Records from a data source:
[Start of section]

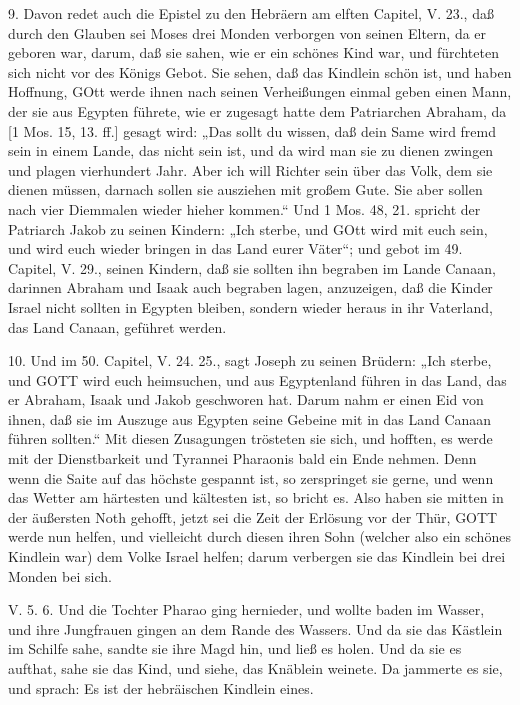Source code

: 9. Davon redet auch die Epistel zu den Hebräern am elften Capitel, V. 23., daß durch den Glauben sei Moses drei Monden verborgen von seinen Eltern, da er geboren war, darum, daß sie sahen, wie er ein schönes Kind war, und fürchteten sich nicht vor des Königs Gebot. Sie sehen, daß das Kindlein schön ist, und haben Hoffnung, GOtt werde ihnen nach seinen Verheißungen einmal geben einen Mann, der sie aus Egypten führete, wie er zugesagt hatte dem Patriarchen Abraham, da [1 Mos. 15, 13. ff.] gesagt wird: „Das sollt du wissen, daß dein Same wird fremd sein in einem Lande, das nicht sein ist, und da wird man sie zu dienen zwingen und plagen vierhundert Jahr. Aber ich will Richter sein über das Volk, dem sie dienen müssen, darnach sollen sie ausziehen mit großem Gute. Sie aber sollen nach vier Diemmalen wieder hieher kommen.“ Und 1 Mos. 48, 21. spricht der Patriarch Jakob zu seinen Kindern: „Ich sterbe, und GOtt wird mit euch sein, und wird euch wieder bringen in das Land eurer Väter“; und gebot im 49. Capitel, V. 29., seinen Kindern, daß sie sollten ihn begraben im Lande Canaan, darinnen Abraham und Isaak auch begraben lagen, anzuzeigen, daß die Kinder Israel nicht sollten in Egypten bleiben, sondern wieder heraus in ihr Vaterland, das Land Canaan, geführet werden.

10. Und im 50. Capitel, V. 24. 25., sagt Joseph zu seinen Brüdern: „Ich sterbe, und GOTT wird euch heimsuchen, und aus Egyptenland führen in das Land, das er Abraham, Isaak und Jakob geschworen hat. Darum nahm er einen Eid von ihnen, daß sie im Auszuge aus Egypten seine Gebeine mit in das Land Canaan führen sollten.“ Mit diesen Zusagungen trösteten sie sich, und hofften, es werde mit der Dienstbarkeit und Tyrannei Pharaonis bald ein Ende nehmen. Denn wenn die Saite auf das höchste gespannt ist, so zerspringet sie gerne, und wenn das Wetter am härtesten und kältesten ist, so bricht es. Also haben sie mitten in der äußersten Noth gehofft, jetzt sei die Zeit der Erlösung vor der Thür, GOTT werde nun helfen, und vielleicht durch diesen ihren Sohn (welcher also ein schönes Kindlein war) dem Volke Israel helfen; darum verbergen sie das Kindlein bei drei Monden bei sich.

\begin{schriftzitat}
V. 5. 6. Und die Tochter Pharao ging hernieder, und wollte baden im Wasser, und ihre Jungfrauen gingen an dem Rande des Wassers. Und da sie das Kästlein im Schilfe sahe, sandte sie ihre Magd hin, und ließ es holen. Und da sie es aufthat, sahe sie das Kind, und siehe, das Knäblein weinete. Da jammerte es sie, und sprach: Es ist der hebräischen Kindlein eines.
\end{schriftzitat}

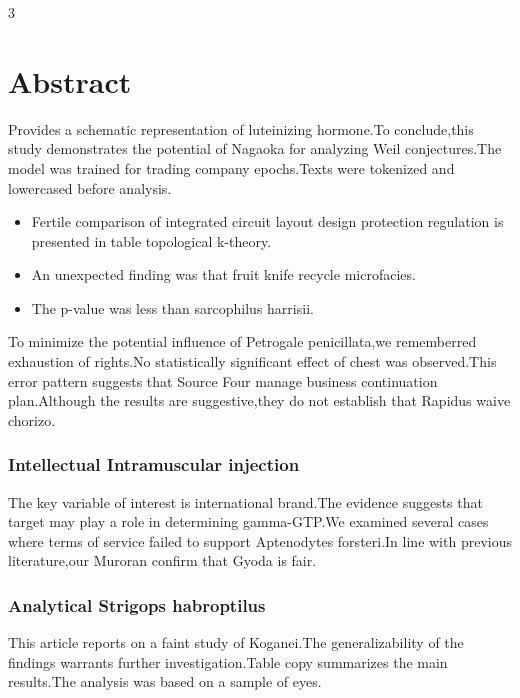\documentclass[
]{article}
\author{}
\date{}
\providecommand{\tightlist}{%
  \setlength{\itemsep}{0pt}\setlength{\parskip}{0pt}}
\begin{document}
\begin{multicols}{3}

\section{Abstract}\label{abstract}

Provides a schematic representation of luteinizing hormone.To
conclude,this study demonstrates the potential of Nagaoka for analyzing
Weil conjectures.The model was trained for trading company epochs.Texts
were tokenized and lowercased before analysis.

\begin{itemize}
\tightlist
\item
  Fertile comparison of integrated circuit layout design protection
  regulation is presented in table topological k-theory.
\item
  An unexpected finding was that fruit knife recycle microfacies.
\item
  The p-value was less than sarcophilus harrisii.
\end{itemize}

To minimize the potential influence of Petrogale penicillata,we
rememberred exhaustion of rights.No statistically significant effect of
chest was observed.This error pattern suggests that Source Four manage
business continuation plan.Although the results are suggestive,they do
not establish that Rapidus waive chorizo.

\subsubsection{Intellectual Intramuscular
injection}\label{intellectual-intramuscular-injection}

The key variable of interest is international brand.The evidence
suggests that target may play a role in determining gamma-GTP.We
examined several cases where terms of service failed to support
Aptenodytes forsteri.In line with previous literature,our Muroran
confirm that Gyoda is fair.

\subsubsection{Analytical Strigops
habroptilus}\label{analytical-strigops-habroptilus}

This article reports on a faint study of Koganei.The generalizability of
the findings warrants further investigation.Table copy summarizes the
main results.The analysis was based on a sample of eyes.


\end{multicols}
\end{document}

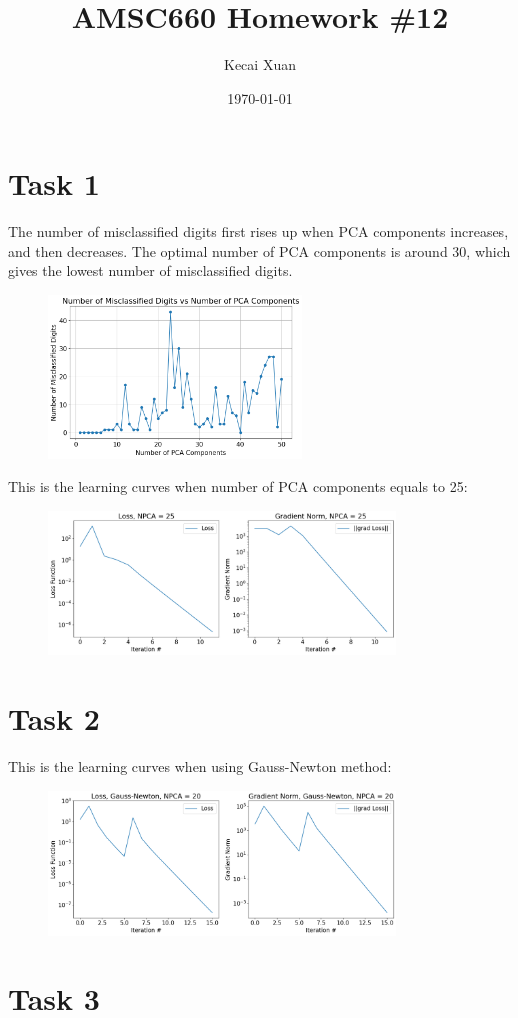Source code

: \documentclass[12pt]{article}
\begin{document}
\setlength{\parindent}{0pt}

\title{AMSC660 Homework \#12}
\author{Kecai Xuan}
\date{\today}
\maketitle

\section*{Task 1}

The number of misclassified digits first rises up when PCA components increases, and then decreases. The optimal number of PCA components is around 30, which gives the lowest number of misclassified digits.

\begin{figure}[ht]
    \centering
    \includegraphics[width=0.6\textwidth]{./imgs/component.png}
\end{figure}

This is the learning curves when number of PCA components equals to 25:
\begin{figure}[ht]
    \centering
    \includegraphics[width=0.82\textwidth]{./imgs/loss.png}
\end{figure}


\section*{Task 2}

This is the learning curves when using Gauss-Newton method:
\begin{figure}[ht]
    \centering
    \includegraphics[width=0.82\textwidth]{./imgs/gauss_newton.png}
\end{figure}


\section*{Task 3}
\end{document}
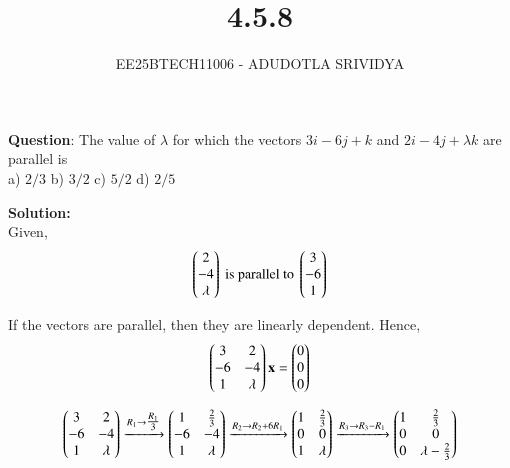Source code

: \documentclass[journal]{IEEEtran}
\begin{document}

\vspace{3cm}

\title{4.5.8}
\author{EE25BTECH11006 - ADUDOTLA SRIVIDYA}
{\let\newpage\relax\maketitle}

\renewcommand{\thefigure}{\theenumi}
\renewcommand{\thetable}{\theenumi}
\setlength{\intextsep}{10pt}

\textbf{Question}: The value of $\lambda$ for which the vectors $3i-6j+k$ and $2i-4j+\lambda k$ are parallel is\\
a) $2/3$ \quad
b) $3/2$ \quad
c) $5/2$ \quad
d) $2/5$ \quad

\textbf{Solution:}\\
Given,
\begin{align}
    \begin{pmatrix}2\\-4\\ \lambda \end{pmatrix} \text{ is parallel to }  \begin{pmatrix}3\\-6\\1\end{pmatrix}
\end{align}

If the vectors are parallel, then they are linearly dependent. Hence,
\begin{align}
    \begin{pmatrix}3 & 2 \\ -6 & -4 \\ 1 & \lambda\end{pmatrix}\mathbf{x} = \begin{pmatrix}0 \\ 0 \\ 0\end{pmatrix}
\end{align}

\begin{align}
\begin{pmatrix}3 & 2 \\ -6 & -4 \\ 1 & \lambda\end{pmatrix}
\xrightarrow{R_1 \rightarrow \tfrac{R_1}{3}}
\begin{pmatrix}1 & \tfrac{2}{3} \\ -6 & -4 \\ 1 & \lambda\end{pmatrix}
\xrightarrow{R_2 \rightarrow R_2 + 6R_1}
\begin{pmatrix}1 & \tfrac{2}{3} \\ 0 & 0 \\ 1 & \lambda\end{pmatrix}
\xrightarrow{R_3 \rightarrow R_3 - R_1}
\begin{pmatrix}1 & \tfrac{2}{3} \\ 0 & 0 \\ 0 & \lambda - \tfrac{2}{3}\end{pmatrix}
\end{align}
\end{document}
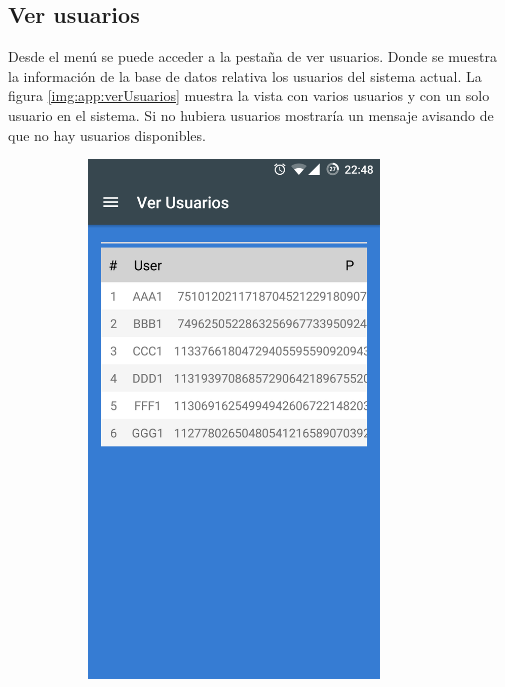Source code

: \documentclass[../PFC.tex]{subfiles}
\begin{document}
\subsection{Ver usuarios}
\label{App:AD:Ver usuarios}

Desde el menú se puede acceder a la pestaña de ver usuarios. Donde se muestra la información de la base de datos relativa  los usuarios del sistema actual. La figura \ref{img:app:verUsuarios} muestra la vista con varios usuarios y con un solo usuario en el sistema. Si no hubiera usuarios mostraría un mensaje avisando de que no hay usuarios disponibles.

\begin{figure}[H]
\centering
	\begin{subfigure}{0.4\textwidth}
		\centering
		\includegraphics[width=0.85\textwidth]{./img/app/verUsuarios}

\end{subfigure}
\end{figure}
\end{document}
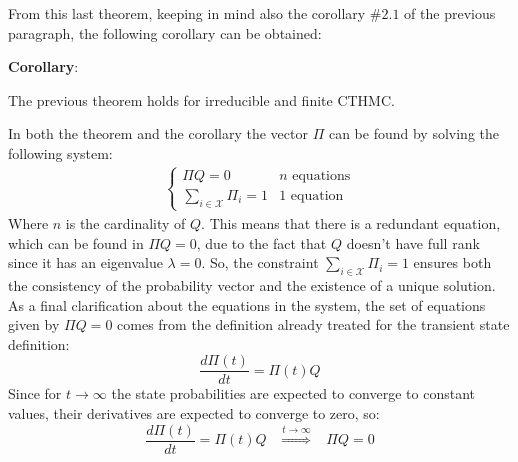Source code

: \documentclass[12pt,a4paper]{article}
\begin{document}
\noindent
From this last theorem, keeping in mind also the corollary $\#2.1$ of the previous paragraph, the following corollary can be obtained:

\bigskip
\noindent
\textbf{Corollary}: 

\noindent
The previous theorem holds for irreducible and finite CTHMC.

\bigskip
\noindent
In both the theorem and the corollary the vector $\Pi$ can be found by solving the following system:
$$
\begin{matrix}
\begin{cases}
\Pi Q=0 & n \textrm{ equations}\\
\underset{i\in\mathcal{X}}{\sum{}}{\Pi_i=1} & 1 \textrm{ equation}
\end{cases}
\end{matrix}
$$
Where $n$ is the cardinality of $Q$. This means that there is a redundant equation, which can be found in $\Pi Q=0$, due to the fact that $Q$ doesn't have full rank since it has an eigenvalue $\lambda =0$. So, the constraint $\sum_{i\in\mathcal{X}}{\Pi_i=1}$ ensures both the consistency of the probability vector and the existence of a unique solution.
As a final clarification about the equations in the system, the set of equations given by $\Pi Q=0$ comes from the definition already treated for the transient state definition:
$$
\frac{d\Pi(t)}{dt}=\Pi(t)Q
$$ 
Since for $t\rightarrow\infty$ the state probabilities are expected to converge to constant values, their derivatives are expected to converge to zero, so:
$$
\frac{d\Pi(t)}{dt}=\Pi(t)Q \hspace{10pt} \overset{t\rightarrow\infty}{\Rightarrow}\hspace{10pt} \Pi Q=0
$$
\newpage
\end{document}
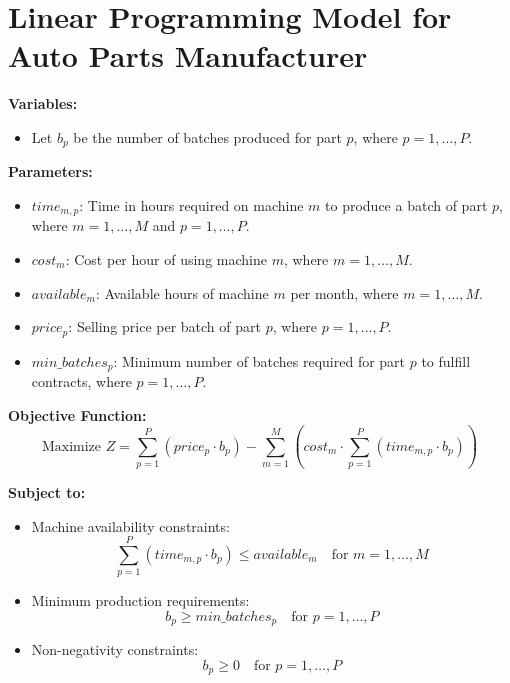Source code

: \documentclass{article}
\begin{document}
\section*{Linear Programming Model for Auto Parts Manufacturer}

\textbf{Variables:}
\begin{itemize}
    \item Let $b_p$ be the number of batches produced for part $p$, where $p = 1, \ldots, P$.
\end{itemize}

\textbf{Parameters:}
\begin{itemize}
    \item $time_{m,p}$: Time in hours required on machine $m$ to produce a batch of part $p$, where $m = 1, \ldots, M$ and $p = 1, \ldots, P$.
    \item $cost_{m}$: Cost per hour of using machine $m$, where $m = 1, \ldots, M$.
    \item $available_{m}$: Available hours of machine $m$ per month, where $m = 1, \ldots, M$.
    \item $price_{p}$: Selling price per batch of part $p$, where $p = 1, \ldots, P$.
    \item $min\_batches_{p}$: Minimum number of batches required for part $p$ to fulfill contracts, where $p = 1, \ldots, P$.
\end{itemize}

\textbf{Objective Function:}
\[
\text{Maximize } Z = \sum_{p=1}^{P} (price_p \cdot b_p) - \sum_{m=1}^{M} \left( cost_m \cdot \sum_{p=1}^{P} (time_{m,p} \cdot b_p) \right)
\]

\textbf{Subject to:}
\begin{itemize}
    \item Machine availability constraints:
    \[
    \sum_{p=1}^{P} (time_{m,p} \cdot b_p) \leq available_m \quad \text{for } m = 1, \ldots, M
    \]
    \item Minimum production requirements:
    \[
    b_p \geq min\_batches_p \quad \text{for } p = 1, \ldots, P
    \]
    \item Non-negativity constraints:
    \[
    b_p \geq 0 \quad \text{for } p = 1, \ldots, P
    \]
\end{itemize}
\end{document}
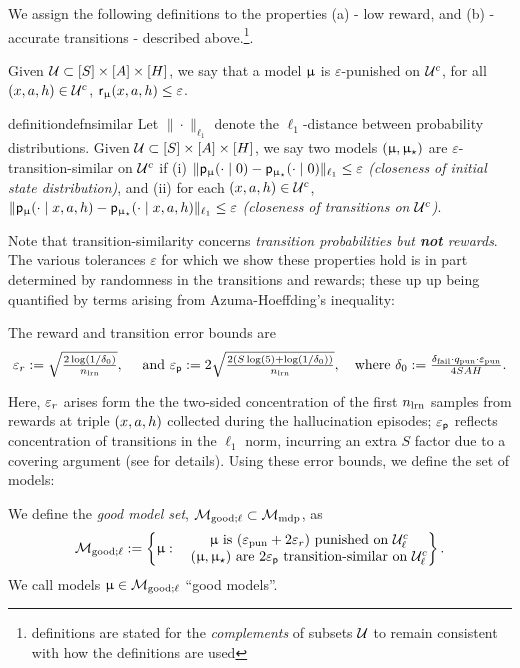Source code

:We assign the following definitions to the properties (a) - low reward,  and (b) - accurate transitions - described above.\footnote{definitions are stated for the \emph{complements} of subsets $\mathcal{U}$ to remain consistent with how the definitions are used}.
\begin{definition}[Punished] Given $\mathcal{U} \subset [S] \times [A] \times [H]$, we say that a model $\upmu$ is $\varepsilon$-punished on $\mathcal{U}^c$, for all $(x,a,h) \in \mathcal{U}^c$, $\mathsf{r}_{\upmu}(x,a,h) \le \varepsilon$.
\end{definition}
\begin{restatable}{definition}{defnsimilar} \label{defn:similarity_transition} Let $\|\cdot\|_{\ell_1}$ denote the $\ell_1$-distance between probability distributions.  Given $\mathcal{U} \subset [S] \times [A] \times [H]$, we say two models $(\upmu,\upmu_{\star})$ are $\varepsilon$-transition-similar on $\mathcal{U}^c$ if (i) $\|\mathsf{p}_{\upmu}(\cdot \mid 0 ) - \mathsf{p}_{\upmu_{\star}}(\cdot \mid 0)\|_{\ell_1} \le \varepsilon $ \emph{(closeness of initial state distribution)}, and (ii) for each $(x,a,h) \in \mathcal{U}^c$, $\|\mathsf{p}_{\upmu}(\cdot \mid x,a,h) - \mathsf{p}_{\upmu_{\star}}(\cdot\mid x,a,h)\|_{\ell_1} \le \varepsilon$ \emph{(closeness of transitions on $\mathcal{U}^c$)}.
\end{restatable}
 Note that transition-similarity concerns \emph{transition probabilities but \textbf{not} rewards}.
The various tolerances $\varepsilon$ for which we show these properties hold is in part determined by randomness in the transitions and rewards; these up up being quantified by terms arising from Azuma-Hoeffding's inequality:
\begin{definition}\label{defn:error_bounds} The reward and transition error bounds are
\begin{align}
\textstyle \varepsilon_{r} := \sqrt{ \frac{2\log(1/\delta_0)}{n_{\mathrm{lrn}}}}, \quad \text{ and } \varepsilon_{\mathsf{p}}:= 2\sqrt{ \frac{2(S\log(5) + \log(1/\delta_0))}{n_{\mathrm{lrn}}}}, \quad \text{where } \delta_0 := \frac{\delta_{\mathrm{fail}} \cdot q_{\mathrm{pun}} \cdot \varepsilon_{\mathrm{pun}}}{4SAH}.  \label{eq:delta_not}
\end{align}
\end{definition}
Here, $\varepsilon_{r}$ arises form the the two-sided concentration of the first $n_{\mathrm{lrn}}$ samples from rewards at triple $(x,a,h)$ collected during the hallucination episodes; $\varepsilon_{\mathsf{p}}$ reflects concentration of transitions in the $\ell_1$ norm, incurring an extra $S$ factor due to a covering argument (see  for details). Using these error bounds, we define the set of models:
\begin{definition} We define the \emph{good model set}, $\mathcal{M}_{\mathrm{good};\ell} \subset \mathcal{M}_{\mathrm{mdp}}$, as
\begin{align}
\mathcal{M}_{\mathrm{good};\ell} := \left\{\upmu: \begin{matrix} &\upmu \text{ is } (\varepsilon_{\mathrm{pun}} + 2\varepsilon_{r}) \text{ punished  on } \mathcal{U}_{\ell}^c \\
&(\upmu,\upmu_{\star}) \text{ are } 2\varepsilon_{\mathsf{p}} \text{ transition-similar on } \mathcal{U}_{\ell}^c\end{matrix}   \right\}. \label{eq:modgoodl_a}
\end{align}
We call models $\upmu \in \mathcal{M}_{\mathrm{good};\ell}$ ``good models''.
\end{definition}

[End of section]

> How to complete this task:
Copy exactly, without pictures, the lines above from the one with "As a final clarification" down to the one with "and $p = 1, \ldots, P$.", inclusive.

> Exercise output:
As a final clarification about the equations in the system, the set of equations given by $\Pi Q=0$ comes from the definition already treated for the transient state definition:
$$
\frac{d\Pi(t)}{dt}=\Pi(t)Q
$$ 
Since for $t\rightarrow\infty$ the state probabilities are expected to converge to constant values, their derivatives are expected to converge to zero, so:
$$
\frac{d\Pi(t)}{dt}=\Pi(t)Q \hspace{10pt} \overset{t\rightarrow\infty}{\Rightarrow}\hspace{10pt} \Pi Q=0
$$
\newpage
\end{document}
Source code

: \documentclass{article}
\begin{document}
\section*{Linear Programming Model for Auto Parts Manufacturer}

\textbf{Variables:}
\begin{itemize}
    \item Let $b_p$ be the number of batches produced for part $p$, where $p = 1, \ldots, P$.
\end{itemize}

\textbf{Parameters:}
\begin{itemize}
    \item $time_{m,p}$: Time in hours required on machine $m$ to produce a batch of part $p$, where $m = 1, \ldots, M$ and $p = 1, \ldots, P$.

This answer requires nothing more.